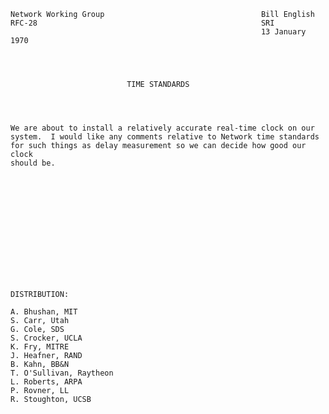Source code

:     Network Working Group                                   Bill English
    RFC-28                                                  SRI
                                                            13 January 1970




                              TIME STANDARDS




    We are about to install a relatively accurate real-time clock on our
    system.  I would like any comments relative to Network time standards
    for such things as delay measurement so we can decide how good our clock
    should be.














    DISTRIBUTION:

    A. Bhushan, MIT
    S. Carr, Utah
    G. Cole, SDS
    S. Crocker, UCLA
    K. Fry, MITRE
    J. Heafner, RAND
    B. Kahn, BB&N
    T. O'Sullivan, Raytheon
    L. Roberts, ARPA
    P. Rovner, LL
    R. Stoughton, UCSB

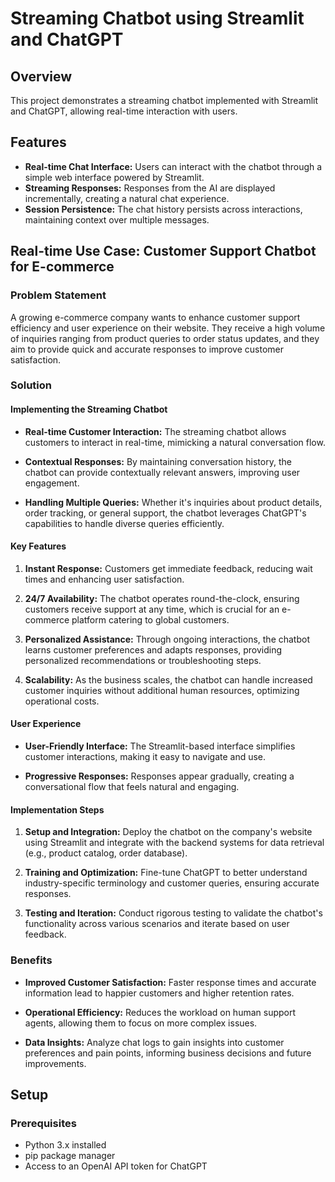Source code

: # Streaming Chatbot using Streamlit and ChatGPT

## Overview

This project demonstrates a streaming chatbot implemented with Streamlit and ChatGPT, allowing real-time interaction with users.

## Features

- **Real-time Chat Interface:** Users can interact with the chatbot through a simple web interface powered by Streamlit.
- **Streaming Responses:** Responses from the AI are displayed incrementally, creating a natural chat experience.
- **Session Persistence:** The chat history persists across interactions, maintaining context over multiple messages.

## Real-time Use Case: Customer Support Chatbot for E-commerce

### Problem Statement

A growing e-commerce company wants to enhance customer support efficiency and user experience on their website. They receive a high volume of inquiries ranging from product queries to order status updates, and they aim to provide quick and accurate responses to improve customer satisfaction.

### Solution

#### Implementing the Streaming Chatbot

- **Real-time Customer Interaction:** The streaming chatbot allows customers to interact in real-time, mimicking a natural conversation flow.
  
- **Contextual Responses:** By maintaining conversation history, the chatbot can provide contextually relevant answers, improving user engagement.

- **Handling Multiple Queries:** Whether it's inquiries about product details, order tracking, or general support, the chatbot leverages ChatGPT's capabilities to handle diverse queries efficiently.

#### Key Features

1. **Instant Response:** Customers get immediate feedback, reducing wait times and enhancing user satisfaction.

2. **24/7 Availability:** The chatbot operates round-the-clock, ensuring customers receive support at any time, which is crucial for an e-commerce platform catering to global customers.

3. **Personalized Assistance:** Through ongoing interactions, the chatbot learns customer preferences and adapts responses, providing personalized recommendations or troubleshooting steps.

4. **Scalability:** As the business scales, the chatbot can handle increased customer inquiries without additional human resources, optimizing operational costs.

#### User Experience

- **User-Friendly Interface:** The Streamlit-based interface simplifies customer interactions, making it easy to navigate and use.

- **Progressive Responses:** Responses appear gradually, creating a conversational flow that feels natural and engaging.

#### Implementation Steps

1. **Setup and Integration:** Deploy the chatbot on the company's website using Streamlit and integrate with the backend systems for data retrieval (e.g., product catalog, order database).

2. **Training and Optimization:** Fine-tune ChatGPT to better understand industry-specific terminology and customer queries, ensuring accurate responses.

3. **Testing and Iteration:** Conduct rigorous testing to validate the chatbot's functionality across various scenarios and iterate based on user feedback.

### Benefits

- **Improved Customer Satisfaction:** Faster response times and accurate information lead to happier customers and higher retention rates.

- **Operational Efficiency:** Reduces the workload on human support agents, allowing them to focus on more complex issues.

- **Data Insights:** Analyze chat logs to gain insights into customer preferences and pain points, informing business decisions and future improvements.

## Setup

### Prerequisites

- Python 3.x installed
- pip package manager
- Access to an OpenAI API token for ChatGPT

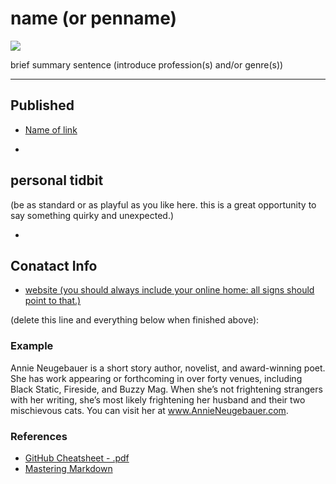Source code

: # name (or penname)

![](./_assets/emot_051_x3)

brief summary sentence (introduce profession(s) and/or genre(s))

___

## Published
- [Name of link](http://link/to/article)

+

## personal tidbit 
(be as standard or as playful as you like here. this is a great opportunity to say something quirky and unexpected.)

+

## Conatact Info
- [website (you should always include your online home: all signs should point to that.)](http://sites.google.com/your/new/portfolio/site)



(delete this line and everything below when finished above):

### Example 

Annie Neugebauer is a short story author, novelist, and award-winning poet. She has work appearing or forthcoming in over forty venues, including Black Static, Fireside, and Buzzy Mag. When she’s not frightening strangers with her writing, she’s most likely frightening her husband and their two mischievous cats. You can visit her at www.AnnieNeugebauer.com.

### References
- [GitHub Cheatsheet - .pdf](https://guides.github.com/pdfs/markdown-cheatsheet-online.pdf)
- [Mastering Markdown](https://guides.github.com/features/mastering-markdown/)
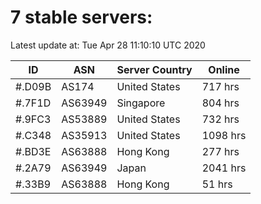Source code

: # 7 stable servers:

Latest update at: Tue Apr 28 11:10:10 UTC 2020

| ID | ASN | Server Country | Online |
| -- | --- | -------------- | ------ |
| #.D09B | AS174 | United States | 717 hrs |
| #.7F1D | AS63949 | Singapore | 804 hrs |
| #.9FC3 | AS53889 | United States | 732 hrs |
| #.C348 | AS35913 | United States | 1098 hrs |
| #.BD3E | AS63888 | Hong Kong | 277 hrs |
| #.2A79 | AS63949 | Japan | 2041 hrs |
| #.33B9 | AS63888 | Hong Kong | 51 hrs |

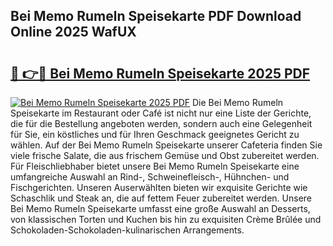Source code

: ## Bei Memo Rumeln Speisekarte PDF Download Online 2025 WafUX

# <h2><a href="http://gccl6c.nevu.top/?p=Bei+Memo+Rumeln+Speisekarte">🔗 👉🔴 Bei Memo Rumeln Speisekarte 2025 PDF</a></h2>

[![Bei Memo Rumeln Speisekarte 2025 PDF](https://i.imgur.com/dBaPXMq.png)](http://gccl6c.nevu.top/?p=Bei+Memo+Rumeln+Speisekarte)
Die Bei Memo Rumeln Speisekarte im Restaurant oder Café ist nicht nur eine Liste der Gerichte, die für die Bestellung angeboten werden, sondern auch eine Gelegenheit für Sie, ein köstliches und für Ihren Geschmack geeignetes Gericht zu wählen. Auf der Bei Memo Rumeln Speisekarte unserer Cafeteria finden Sie viele frische Salate, die aus frischem Gemüse und Obst zubereitet werden. Für Fleischliebhaber bietet unsere Bei Memo Rumeln Speisekarte eine umfangreiche Auswahl an Rind-, Schweinefleisch-, Hühnchen- und Fischgerichten. Unseren Auserwählten bieten wir exquisite Gerichte wie Schaschlik und Steak an, die auf fettem Feuer zubereitet werden. Unsere Bei Memo Rumeln Speisekarte umfasst eine große Auswahl an Desserts, von klassischen Torten und Kuchen bis hin zu exquisiten Crème Brûlée und Schokoladen-Schokoladen-kulinarischen Arrangements.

### TASK STATEMENT
The result should be every line of the material that contains the word "maintaining", so copy those lines.

### REPLY
- **Session Persistence:** The chat history persists across interactions, maintaining context over multiple messages.
- **Contextual Responses:** By maintaining conversation history, the chatbot can provide contextually relevant answers, improving user engagement.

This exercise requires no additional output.